We read with much interest the article by Kovacevic et al.  about modern dilemmas in interventional treatment of the left main (LM) disease. The authors described clearly and provided solutions for imaging and functional assessment modalities, procedural issues, and options for overcoming hemodynamic instabilities during the procedure. However, some aspects of LM percutaneous coronary interventions (PCI) were left understated.
As reported by the authors, intravascular ultrasound (IVUS), in addition to the assessment of the intermediate stenosis significance, provides a morphological plaque evaluation. However, IVUS is poorly utilized (16.7% in our last cohort ), especially in predominantly acute PCI centers with a high percentage of ad hoc interventions (63.7% of the patients presented with acute coronary syndrome; 70.0% of the interventions were ad hoc in the same cohort). Yet, the data obtained by IVUS are crucial in foreseeing difficult procedures leading to suboptimal outcomes. Avoiding routine pre-interventional IVUS could elicit worse outcomes. Insight into calcium burden, eccentricity, and particularly nodularity often leads to a change in revascularization strategy. Interventional society is very much aware of the results of the two major LM studies [3, 4] with suboptimal results in PCI arms. The usage of IVUS in these studies was 77% and 72%. In the Nordic-Baltic-British Left Main Revascularization (NOBLE) trial substudy analysis, the usage of IVUS was associated with lower LM target lesion revascularization, although the differences in hard outcomes remained non-significant (5.1% vs. 11.6%; P = 0.01 ; in both studies IVUS was not used for determining the eligibility for PCI strategy, but for post-stenting optimization purposes). Thus, maximizing imaging usage in, preferably, all LM patients with chronic coronary syndrome, and in the majority of acute coronary syndrome patients, or at least in those without acute thrombotic lesions, should be our first goal. I would like the authors to share with readers their current practice and reflections on whether IVUS should be used in all LM PCI procedures.
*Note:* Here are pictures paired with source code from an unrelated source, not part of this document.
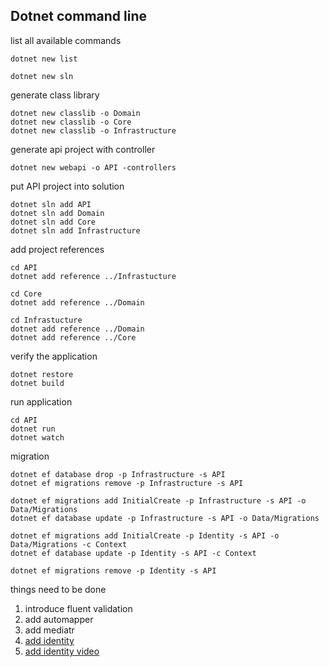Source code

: ## Dotnet command line

list all available commands

```
dotnet new list

dotnet new sln
```

generate class library

```
dotnet new classlib -o Domain
dotnet new classlib -o Core
dotnet new classlib -o Infrastructure
```

generate api project with controller

```
dotnet new webapi -o API -controllers
```

put API project into solution

```
dotnet sln add API
dotnet sln add Domain
dotnet sln add Core
dotnet sln add Infrastructure
```

add project references

```
cd API
dotnet add reference ../Infrastucture

cd Core
dotnet add reference ../Domain

cd Infrastucture
dotnet add reference ../Domain
dotnet add reference ../Core
```

verify the application

```
dotnet restore
dotnet build
```

run application

```
cd API
dotnet run
dotnet watch
```

migration

```
dotnet ef database drop -p Infrastructure -s API
dotnet ef migrations remove -p Infrastructure -s API

dotnet ef migrations add InitialCreate -p Infrastructure -s API -o Data/Migrations
dotnet ef database update -p Infrastructure -s API -o Data/Migrations

dotnet ef migrations add InitialCreate -p Identity -s API -o Data/Migrations -c Context
dotnet ef database update -p Identity -s API -c Context

dotnet ef migrations remove -p Identity -s API
```

things need to be done

1. introduce fluent validation
2. add automapper
3. add mediatr
4. [add identity](https://github.com/shayanvaghei/IdentityApp/tree/main)
5. [add identity video](https://www.youtube.com/watch?v=sCWwHtZyVMg)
Recent advances in the PCI strategy (wrist access, potent antiplatelet therapy, debulking devices, latest stent generations, insights into optimal bifurcation technics, options for hemodynamic support) vastly outnumber the advances in surgical strategy. Yet, the PCI strategy is still considered only in the case of patients with a low Synergy Between PCI With Taxus and Cardiac Surgery (SYNTAX) score or those refusing surgery. This “low SYNTAX” score often translates to “low-risk” patients, commonly signifying normal systolic function and an absence of significant comorbidity. Yet those at “high risk” or frail and elderly patients, as Kovacevic et al.  stated, could benefit from PCI supported by decongestive strategies such as Impella (Abiomed, Danvers, MA, USA) or iVAC 2L (PulseCath, Amsterdam, The Netherlands), by simply avoiding surgery. How many patients with successful surgery and unfavorable postoperative course have we seen? Should we look up to our older patients with severe aortic stenosis that we now regularly treat percutaneously? Is it fair time for new noble studies in excelling field of interventional LM revascularisation? I wonder about the opinion and current practice of the authors in the field of LM PCI for high-risk patients with intermediate and high SYNTAX scores; how do the authors translate current recommendations into everyday workflow?
Conflict of interest: MP is a LM interventionalist.